Stored data

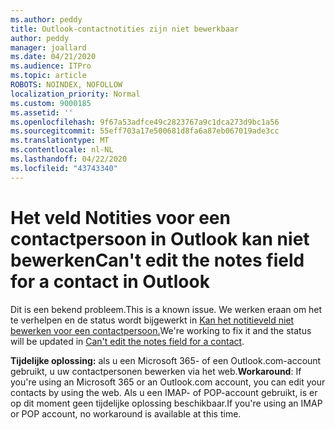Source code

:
 ```yaml
---
ms.author: peddy
title: Outlook-contactnotities zijn niet bewerkbaar
author: peddy
manager: joallard
ms.date: 04/21/2020
ms.audience: ITPro
ms.topic: article
ROBOTS: NOINDEX, NOFOLLOW
localization_priority: Normal
ms.custom: 9000185
ms.assetid: ''
ms.openlocfilehash: 9f67a53adfce49c2823767a9c1dca273d9bc1a56
ms.sourcegitcommit: 55eff703a17e500681d8fa6a87eb067019ade3cc
ms.translationtype: MT
ms.contentlocale: nl-NL
ms.lasthandoff: 04/22/2020
ms.locfileid: "43743340"
---
```

# <a name="cant-edit-the-notes-field-for-a-contact-in-outlook"></a><span data-ttu-id="1ddab-102">Het veld Notities voor een contactpersoon in Outlook kan niet bewerken</span><span class="sxs-lookup"><span data-stu-id="1ddab-102">Can't edit the notes field for a contact in Outlook</span></span>
<span data-ttu-id="1ddab-103">Dit is een bekend probleem.</span><span class="sxs-lookup"><span data-stu-id="1ddab-103">This is a known issue.</span></span> <span data-ttu-id="1ddab-104">We werken eraan om het te verhelpen en de status wordt bijgewerkt in [Kan het notitieveld niet bewerken voor een contactpersoon.](https://support.office.com/article/fb8394ce-04ce-48b5-bae4-be46f77f10fe)</span><span class="sxs-lookup"><span data-stu-id="1ddab-104">We're working to fix it and the status will be updated in [Can't edit the notes field for a contact](https://support.office.com/article/fb8394ce-04ce-48b5-bae4-be46f77f10fe).</span></span>

<span data-ttu-id="1ddab-105">**Tijdelijke oplossing:** als u een Microsoft 365- of een Outlook.com-account gebruikt, u uw contactpersonen bewerken via het web.</span><span class="sxs-lookup"><span data-stu-id="1ddab-105">**Workaround**: If you're using an Microsoft 365 or an Outlook.com account, you can edit your contacts by using the web.</span></span> <span data-ttu-id="1ddab-106">Als u een IMAP- of POP-account gebruikt, is er op dit moment geen tijdelijke oplossing beschikbaar.</span><span class="sxs-lookup"><span data-stu-id="1ddab-106">If you're using an IMAP or POP account, no workaround is available at this time.</span></span>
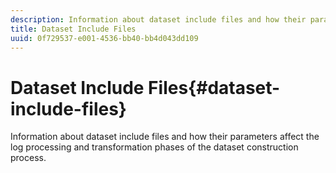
 ```yaml
---
description: Information about dataset include files and how their parameters affect the log processing and transformation phases of the dataset construction process.
title: Dataset Include Files
uuid: 0f729537-e001-4536-bb40-bb4d043dd109
---
```


# Dataset Include Files{#dataset-include-files}

Information about dataset include files and how their parameters affect the log processing and transformation phases of the dataset construction process.

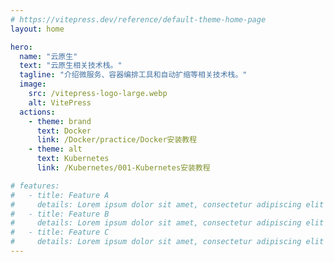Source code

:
 ```yaml
---
# https://vitepress.dev/reference/default-theme-home-page
layout: home

hero:
  name: "云原生"
  text: "云原生相关技术栈。"
  tagline: "介绍微服务、容器编排工具和自动扩缩等相关技术栈。"
  image:
    src: /vitepress-logo-large.webp
    alt: VitePress
  actions:
    - theme: brand
      text: Docker
      link: /Docker/practice/Docker安装教程
    - theme: alt
      text: Kubernetes
      link: /Kubernetes/001-Kubernetes安装教程

# features:
#   - title: Feature A
#     details: Lorem ipsum dolor sit amet, consectetur adipiscing elit
#   - title: Feature B
#     details: Lorem ipsum dolor sit amet, consectetur adipiscing elit
#   - title: Feature C
#     details: Lorem ipsum dolor sit amet, consectetur adipiscing elit
---
```


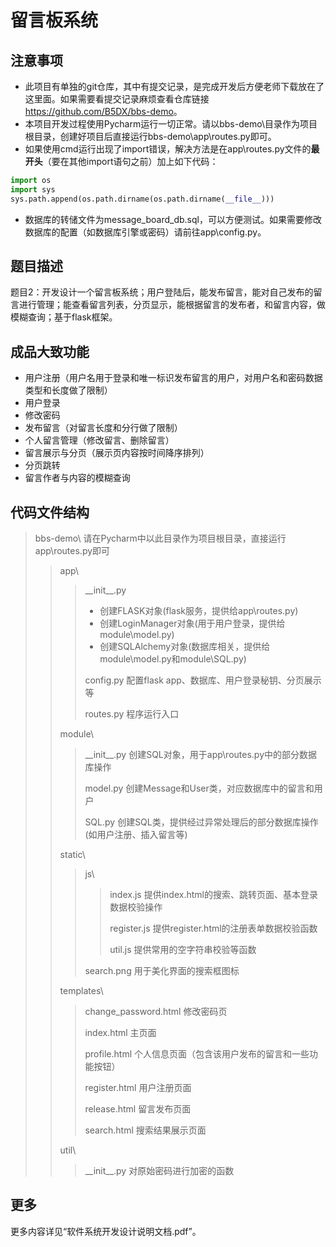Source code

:# 留言板系统
## 注意事项
- 此项目有单独的git仓库，其中有提交记录，是完成开发后方便老师下载放在了这里面。如果需要看提交记录麻烦查看仓库链接<https://github.com/B5DX/bbs-demo>。
- 本项目开发过程使用Pycharm运行一切正常。请以bbs-demo\目录作为项目根目录，创建好项目后直接运行bbs-demo\app\routes.py即可。  
- 如果使用cmd运行出现了import错误，解决方法是在app\routes.py文件的**最开头**（要在其他import语句之前）加上如下代码：
```python
import os
import sys
sys.path.append(os.path.dirname(os.path.dirname(__file__)))
```
- 数据库的转储文件为message_board_db.sql，可以方便测试。如果需要修改数据库的配置（如数据库引擎或密码）请前往app\config.py。
## 题目描述

题目2：开发设计一个留言板系统；用户登陆后，能发布留言，能对自己发布的留言进行管理；能查看留言列表，分页显示，能根据留言的发布者，和留言内容，做模糊查询；基于flask框架。

## 成品大致功能

- 用户注册（用户名用于登录和唯一标识发布留言的用户，对用户名和密码数据类型和长度做了限制）
- 用户登录
- 修改密码
- 发布留言（对留言长度和分行做了限制）
- 个人留言管理（修改留言、删除留言）
- 留言展示与分页（展示页内容按时间降序排列）
- 分页跳转
- 留言作者与内容的模糊查询

## 代码文件结构

> bbs-demo\  请在Pycharm中以此目录作为项目根目录，直接运行app\routes.py即可
> 
> > app\
> > 
> > > \_\_init\_\_.py
> > > - 创建FLASK对象(flask服务，提供给app\routes.py)
> > > - 创建LoginManager对象(用于用户登录，提供给module\model.py) 
> > > - 创建SQLAlchemy对象(数据库相关，提供给module\model.py和module\SQL.py)
> > > 
> > > config.py  配置flask app、数据库、用户登录秘钥、分页展示等
> > > 
> > > routes.py  程序运行入口
> > > 
> > module\
> > 
> > > \_\_init\_\_.py  创建SQL对象，用于app\routes.py中的部分数据库操作  
> > > 
> > > model.py  创建Message和User类，对应数据库中的留言和用户
> > > 
> > > SQL.py  创建SQL类，提供经过异常处理后的部分数据库操作(如用户注册、插入留言等)
> > > 
> > static\
> > 
> > > js\
> > > 
> > > > index.js  提供index.html的搜索、跳转页面、基本登录数据校验操作
> > > > 
> > > > register.js  提供register.html的注册表单数据校验函数
> > > > 
> > > > util.js  提供常用的空字符串校验等函数
> > > >
> > > search.png  用于美化界面的搜索框图标
> > >
> > templates\
> >
> > > change_password.html  修改密码页
> > >
> > > index.html  主页面
> > > 
> > > profile.html  个人信息页面（包含该用户发布的留言和一些功能按钮）
> > > 
> > > register.html  用户注册页面
> > > 
> > > release.html  留言发布页面
> > > 
> > > search.html  搜索结果展示页面
> > > 
> > util\
> >
> > > \_\_init\_\_.py  对原始密码进行加密的函数

## 更多

更多内容详见“软件系统开发设计说明文档.pdf”。
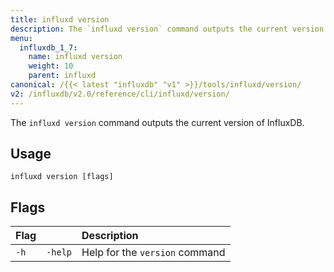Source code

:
 ```yaml
---
title: influxd version
description: The `influxd version` command outputs the current version of InfluxDB.
menu:
  influxdb_1_7:
    name: influxd version
    weight: 10
    parent: influxd
canonical: /{{< latest "influxdb" "v1" >}}/tools/influxd/version/
v2: /influxdb/v2.0/reference/cli/influxd/version/
---
```



The `influxd version` command outputs the current version of InfluxDB.

## Usage

```
influxd version [flags]
```

## Flags

| Flag |         | Description                    |
|:---- |:---     |:-----------                    |
| `-h` | `-help` | Help for the `version` command |
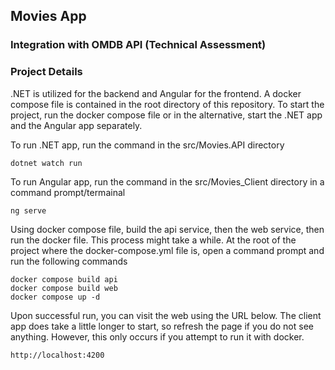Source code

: ## Movies App
### Integration with OMDB API (Technical Assessment)
### Project Details
.NET is utilized for the backend and Angular for the frontend. A docker compose file is contained in the root directory of this repository. To start the project, run the docker compose file or in the alternative,
 start the .NET app and the Angular app separately.

To run .NET app, run the command in the src/Movies.API directory
```.NET
dotnet watch run
```
To run Angular app, run the command in the src/Movies_Client directory in a command prompt/termainal
```Angular
ng serve
```

Using docker compose file, build the api service, then the web service, then run the docker file. This process might take a while. At the root of the project where the docker-compose.yml file is, open a command prompt and run the following commands

```.NET
docker compose build api
docker compose build web
docker compose up -d
```


Upon successful run, you can visit the web using the URL below. The client app does take a little longer to start, so refresh the page if you do not see anything. However, this only occurs if you attempt to run it with docker.
```
http://localhost:4200
```
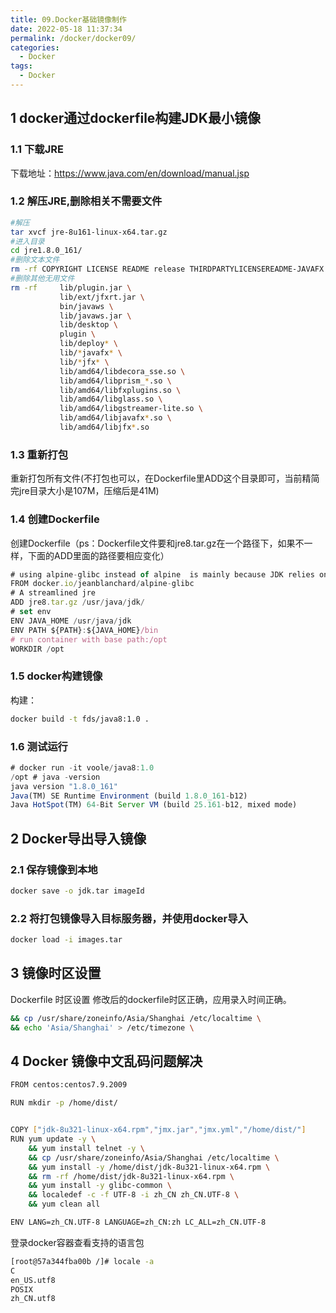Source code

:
```yaml
---
title: 09.Docker基础镜像制作
date: 2022-05-18 11:37:34
permalink: /docker/docker09/
categories:
  - Docker
tags:
  - Docker
---
```


## 1 docker通过dockerfile构建JDK最小镜像

### 1.1 下载JRE

下载地址：https://www.java.com/en/download/manual.jsp

### 1.2 解压JRE,删除相关不需要文件

```bash
#解压
tar xvcf jre-8u161-linux-x64.tar.gz
#进入目录
cd jre1.8.0_161/
#删除文本文件
rm -rf COPYRIGHT LICENSE README release THIRDPARTYLICENSEREADME-JAVAFX.txtTHIRDPARTYLICENSEREADME.txt Welcome.html
#删除其他无用文件
rm -rf     lib/plugin.jar \
           lib/ext/jfxrt.jar \
           bin/javaws \
           lib/javaws.jar \
           lib/desktop \
           plugin \
           lib/deploy* \
           lib/*javafx* \
           lib/*jfx* \
           lib/amd64/libdecora_sse.so \
           lib/amd64/libprism_*.so \
           lib/amd64/libfxplugins.so \
           lib/amd64/libglass.so \
           lib/amd64/libgstreamer-lite.so \
           lib/amd64/libjavafx*.so \
           lib/amd64/libjfx*.so
```

### 1.3 重新打包

重新打包所有文件(不打包也可以，在Dockerfile里ADD这个目录即可，当前精简完jre目录大小是107M，压缩后是41M)

### 1.4 创建Dockerfile

创建Dockerfile（ps：Dockerfile文件要和jre8.tar.gz在一个路径下，如果不一样，下面的ADD里面的路径要相应变化）

```javascript
# using alpine-glibc instead of alpine  is mainly because JDK relies on glibc
FROM docker.io/jeanblanchard/alpine-glibc
# A streamlined jre
ADD jre8.tar.gz /usr/java/jdk/
# set env
ENV JAVA_HOME /usr/java/jdk
ENV PATH ${PATH}:${JAVA_HOME}/bin
# run container with base path:/opt
WORKDIR /opt
```

### 1.5 docker构建镜像

构建：

```bash
docker build -t fds/java8:1.0 .
```

### 1.6 测试运行

```javascript
# docker run -it voole/java8:1.0
/opt # java -version
java version "1.8.0_161"
Java(TM) SE Runtime Environment (build 1.8.0_161-b12)
Java HotSpot(TM) 64-Bit Server VM (build 25.161-b12, mixed mode)
```

## 2 Docker导出导入镜像

### 2.1 保存镜像到本地

```bash
docker save -o jdk.tar imageId
```

### 2.2 将打包镜像导入目标服务器，并使用docker导入

```bash
docker load -i images.tar
```

## 3 镜像时区设置

Dockerfile 时区设置
修改后的dockerfile时区正确，应用录入时间正确。

```bash
&& cp /usr/share/zoneinfo/Asia/Shanghai /etc/localtime \
&& echo 'Asia/Shanghai' > /etc/timezone \
```

## 4 Docker 镜像中文乱码问题解决

```bash
FROM centos:centos7.9.2009

RUN mkdir -p /home/dist/


COPY ["jdk-8u321-linux-x64.rpm","jmx.jar","jmx.yml","/home/dist/"]
RUN yum update -y \
    && yum install telnet -y \
    && cp /usr/share/zoneinfo/Asia/Shanghai /etc/localtime \
    && yum install -y /home/dist/jdk-8u321-linux-x64.rpm \
    && rm -rf /home/dist/jdk-8u321-linux-x64.rpm \
    && yum install -y glibc-common \
    && localedef -c -f UTF-8 -i zh_CN zh_CN.UTF-8 \
    && yum clean all

ENV LANG=zh_CN.UTF-8 LANGUAGE=zh_CN:zh LC_ALL=zh_CN.UTF-8
```

登录docker容器查看支持的语言包

```bash
[root@57a344fba00b /]# locale -a
C
en_US.utf8
POSIX
zh_CN.utf8
```

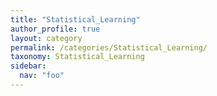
 ```yaml
---
title: "Statistical_Learning"
author_profile: true
layout: category
permalink: /categories/Statistical_Learning/
taxonomy: Statistical_Learning
sidebar:
  nav: "foo"
---
```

** EXERCISE OBJECTIVE **
Pull every line with the word "permalink" from the data.

** ANSWER BOX **
permalink: /docker/docker09/
permalink: /categories/Statistical_Learning/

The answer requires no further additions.